▶ Assignment: Word for word, give the records again, dropping any picture they hold.

▶ Data listing:
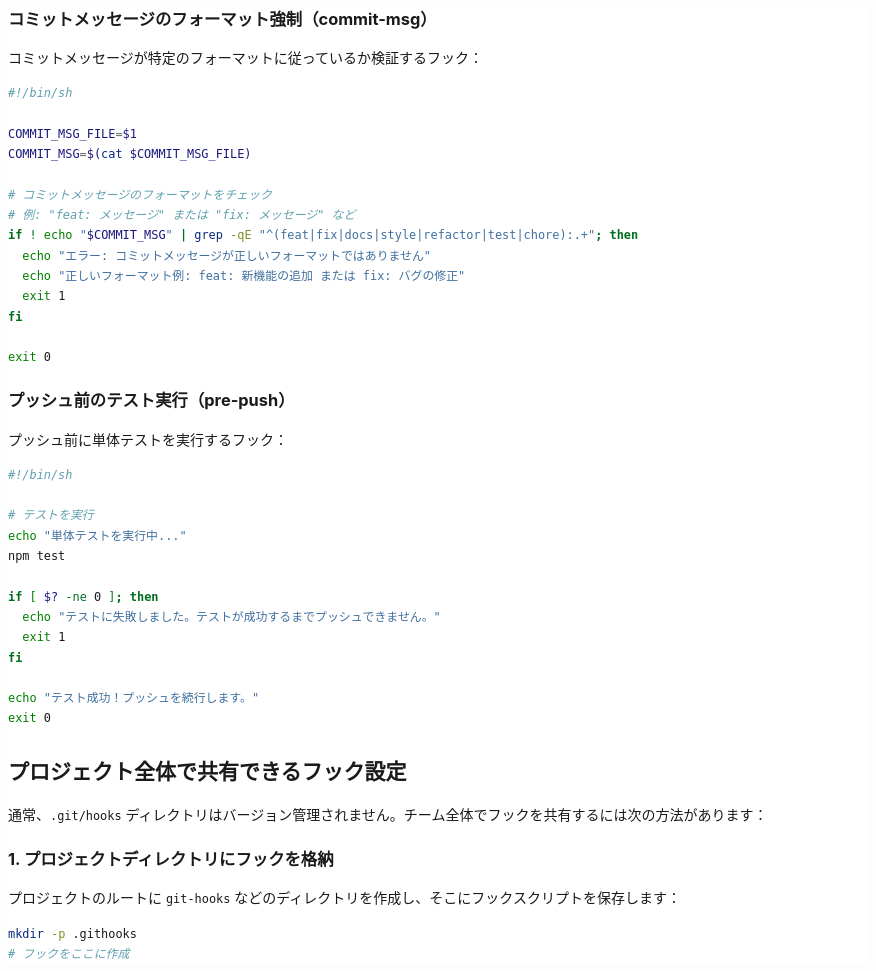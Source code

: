### コミットメッセージのフォーマット強制（commit-msg）

コミットメッセージが特定のフォーマットに従っているか検証するフック：

```bash
#!/bin/sh

COMMIT_MSG_FILE=$1
COMMIT_MSG=$(cat $COMMIT_MSG_FILE)

# コミットメッセージのフォーマットをチェック
# 例: "feat: メッセージ" または "fix: メッセージ" など
if ! echo "$COMMIT_MSG" | grep -qE "^(feat|fix|docs|style|refactor|test|chore):.+"; then
  echo "エラー: コミットメッセージが正しいフォーマットではありません"
  echo "正しいフォーマット例: feat: 新機能の追加 または fix: バグの修正"
  exit 1
fi

exit 0
```

### プッシュ前のテスト実行（pre-push）

プッシュ前に単体テストを実行するフック：

```bash
#!/bin/sh

# テストを実行
echo "単体テストを実行中..."
npm test

if [ $? -ne 0 ]; then
  echo "テストに失敗しました。テストが成功するまでプッシュできません。"
  exit 1
fi

echo "テスト成功！プッシュを続行します。"
exit 0
```

## プロジェクト全体で共有できるフック設定

通常、`.git/hooks` ディレクトリはバージョン管理されません。チーム全体でフックを共有するには次の方法があります：

### 1. プロジェクトディレクトリにフックを格納

プロジェクトのルートに `git-hooks` などのディレクトリを作成し、そこにフックスクリプトを保存します：

```bash
mkdir -p .githooks
# フックをここに作成
```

▶ Problem solution:
Source code

:### コミットメッセージのフォーマット強制（commit-msg）

コミットメッセージが特定のフォーマットに従っているか検証するフック：

```bash
#!/bin/sh

COMMIT_MSG_FILE=$1
COMMIT_MSG=$(cat $COMMIT_MSG_FILE)

# コミットメッセージのフォーマットをチェック
# 例: "feat: メッセージ" または "fix: メッセージ" など
if ! echo "$COMMIT_MSG" | grep -qE "^(feat|fix|docs|style|refactor|test|chore):.+"; then
  echo "エラー: コミットメッセージが正しいフォーマットではありません"
  echo "正しいフォーマット例: feat: 新機能の追加 または fix: バグの修正"
  exit 1
fi

exit 0
```

### プッシュ前のテスト実行（pre-push）

プッシュ前に単体テストを実行するフック：

```bash
#!/bin/sh

# テストを実行
echo "単体テストを実行中..."
npm test

if [ $? -ne 0 ]; then
  echo "テストに失敗しました。テストが成功するまでプッシュできません。"
  exit 1
fi

echo "テスト成功！プッシュを続行します。"
exit 0
```

## プロジェクト全体で共有できるフック設定

通常、`.git/hooks` ディレクトリはバージョン管理されません。チーム全体でフックを共有するには次の方法があります：

### 1. プロジェクトディレクトリにフックを格納

プロジェクトのルートに `git-hooks` などのディレクトリを作成し、そこにフックスクリプトを保存します：

```bash
mkdir -p .githooks
# フックをここに作成
```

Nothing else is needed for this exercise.